(Problem statement):
Each line of the listing that includes the string "begin" needs to be located and copied.
──────── Information given ────────
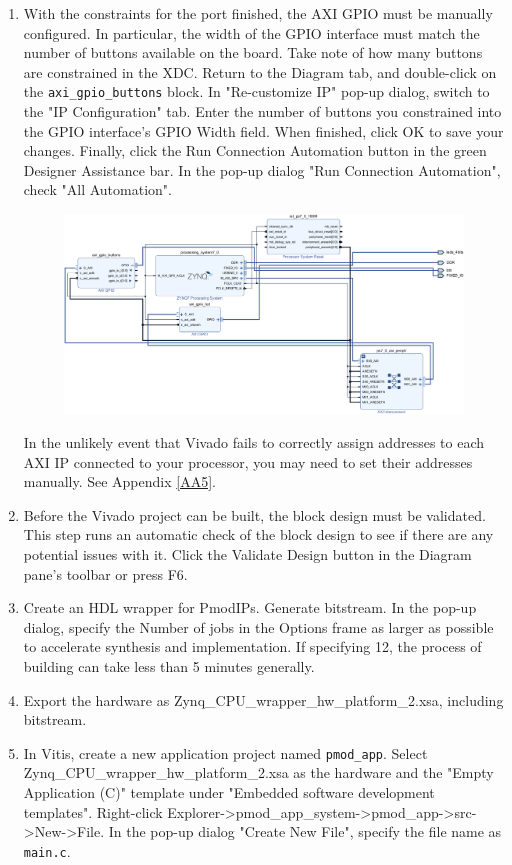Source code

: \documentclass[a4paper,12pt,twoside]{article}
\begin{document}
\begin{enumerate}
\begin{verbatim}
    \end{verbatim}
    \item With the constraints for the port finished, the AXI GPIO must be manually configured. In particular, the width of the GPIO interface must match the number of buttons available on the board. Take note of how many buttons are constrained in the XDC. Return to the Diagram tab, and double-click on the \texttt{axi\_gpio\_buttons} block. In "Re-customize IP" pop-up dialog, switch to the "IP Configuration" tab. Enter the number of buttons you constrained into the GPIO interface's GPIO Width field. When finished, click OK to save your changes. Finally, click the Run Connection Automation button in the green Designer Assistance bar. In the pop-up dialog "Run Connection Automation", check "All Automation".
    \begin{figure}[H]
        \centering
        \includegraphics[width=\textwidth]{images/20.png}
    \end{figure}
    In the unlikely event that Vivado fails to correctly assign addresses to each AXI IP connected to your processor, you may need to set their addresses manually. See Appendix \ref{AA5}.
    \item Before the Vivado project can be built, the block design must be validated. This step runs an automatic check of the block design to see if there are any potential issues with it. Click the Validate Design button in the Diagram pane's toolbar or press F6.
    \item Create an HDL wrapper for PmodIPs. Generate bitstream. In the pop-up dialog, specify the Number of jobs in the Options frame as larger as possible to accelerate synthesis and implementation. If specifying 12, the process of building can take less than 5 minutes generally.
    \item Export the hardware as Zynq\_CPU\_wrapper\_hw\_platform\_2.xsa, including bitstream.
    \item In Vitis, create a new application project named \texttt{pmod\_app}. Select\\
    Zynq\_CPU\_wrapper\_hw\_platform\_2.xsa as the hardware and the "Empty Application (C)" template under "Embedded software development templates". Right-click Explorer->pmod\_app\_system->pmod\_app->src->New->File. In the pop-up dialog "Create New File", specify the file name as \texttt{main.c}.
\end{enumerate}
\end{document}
────────
──────── Information given ────────
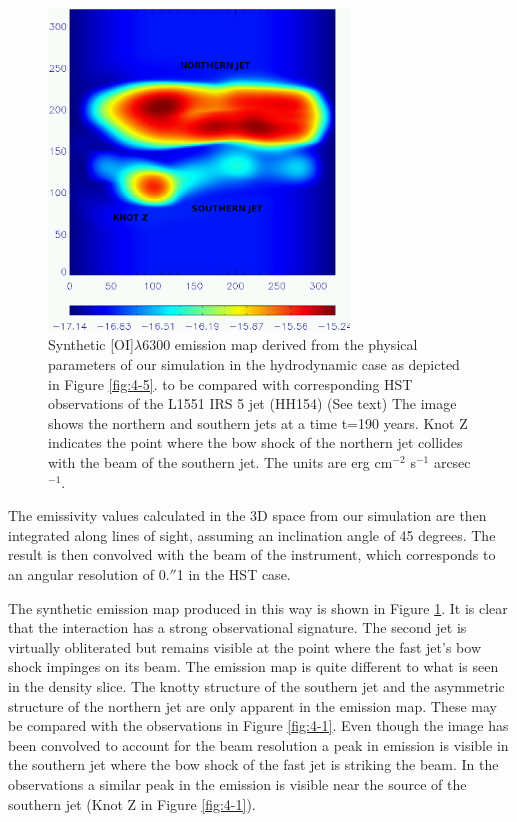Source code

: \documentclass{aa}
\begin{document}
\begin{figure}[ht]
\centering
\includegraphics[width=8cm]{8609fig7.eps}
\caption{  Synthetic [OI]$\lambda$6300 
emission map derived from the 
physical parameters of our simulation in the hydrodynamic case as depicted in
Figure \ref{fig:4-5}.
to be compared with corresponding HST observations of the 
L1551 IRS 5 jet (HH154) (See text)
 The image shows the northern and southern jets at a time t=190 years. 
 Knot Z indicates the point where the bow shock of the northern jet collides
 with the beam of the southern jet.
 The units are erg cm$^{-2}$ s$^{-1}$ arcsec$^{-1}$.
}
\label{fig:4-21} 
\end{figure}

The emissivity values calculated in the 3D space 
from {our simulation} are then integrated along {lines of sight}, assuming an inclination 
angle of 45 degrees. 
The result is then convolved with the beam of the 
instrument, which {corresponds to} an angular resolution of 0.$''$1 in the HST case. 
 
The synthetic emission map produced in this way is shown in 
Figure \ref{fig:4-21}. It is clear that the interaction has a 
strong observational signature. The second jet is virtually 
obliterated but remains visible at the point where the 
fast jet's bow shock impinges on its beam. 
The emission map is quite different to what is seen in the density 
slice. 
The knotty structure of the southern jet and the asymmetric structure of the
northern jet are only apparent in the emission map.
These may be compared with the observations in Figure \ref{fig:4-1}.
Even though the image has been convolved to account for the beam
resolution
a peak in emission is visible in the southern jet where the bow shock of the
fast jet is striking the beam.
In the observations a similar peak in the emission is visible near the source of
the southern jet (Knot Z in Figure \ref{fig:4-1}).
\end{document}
────────
(Worked solution):
\begin{document}
\begin{enumerate}
\begin{verbatim}
    \begin{figure}[H]
\begin{document}
\begin{figure}[ht]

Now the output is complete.